Tuesday, March 24, 2015

new revenue for Chicago, taxing sales of some homes

Because City of Chicago is in debt to its pension funds, Chicago needs new revenue.

The following proposal will bring some revenue and it should be passable.

Tax sales of homes (properties that have taken the "homeowners exemption" which saves $250-2,000/year).

Here's the catch: if the owner buys another home in Chicago (residential property where owner qualifies for and takes homeowner exemption) the owner gets 100% of the tax rebated.
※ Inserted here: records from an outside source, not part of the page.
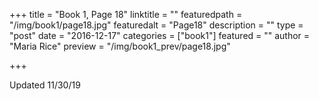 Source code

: +++
title = "Book 1, Page 18"
linktitle = ""
featuredpath = "/img/book1/page18.jpg"
featuredalt = "Page18"
description = ""
type = "post"
date = "2016-12-17"
categories = ["book1"]
featured = ""
author = "Maria Rice"
preview = "/img/book1_prev/page18.jpg"

+++

Updated 11/30/19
Also, if the homeowner lives there for 20 years or longer, the sale would be exempt from taxation.

How much would the tax be?

1% on value up to $250,000 of sale price
1.5% on value between $250-500,000 of sale price
2% on value between $500K- $1 million
4% on value between $1-2 million
8% on value over $2 million

There would be a step down for people who owned the property over 16 years.

If property owned:
16 years ==> only 80% of the tax paid
17 years ==> only 60% of the tax paid
18 years ==> only 40% of the tax paid
19 years ==> only 20% of the tax paid

The tax would not apply to seniors that have lived in Chicago for 20+ years and downsized to a more modest priced home in the last twenty years.

If an owner sells a home and then rents in Chicago, s/he would get the tax rebated one third at a time at the 12, 24 & 36 month points, if s/he still maintains her/his legal residence in Chicago.

This tax would apply to the heirs of an estate, even if the deceased did live in Chicago for 20+ years.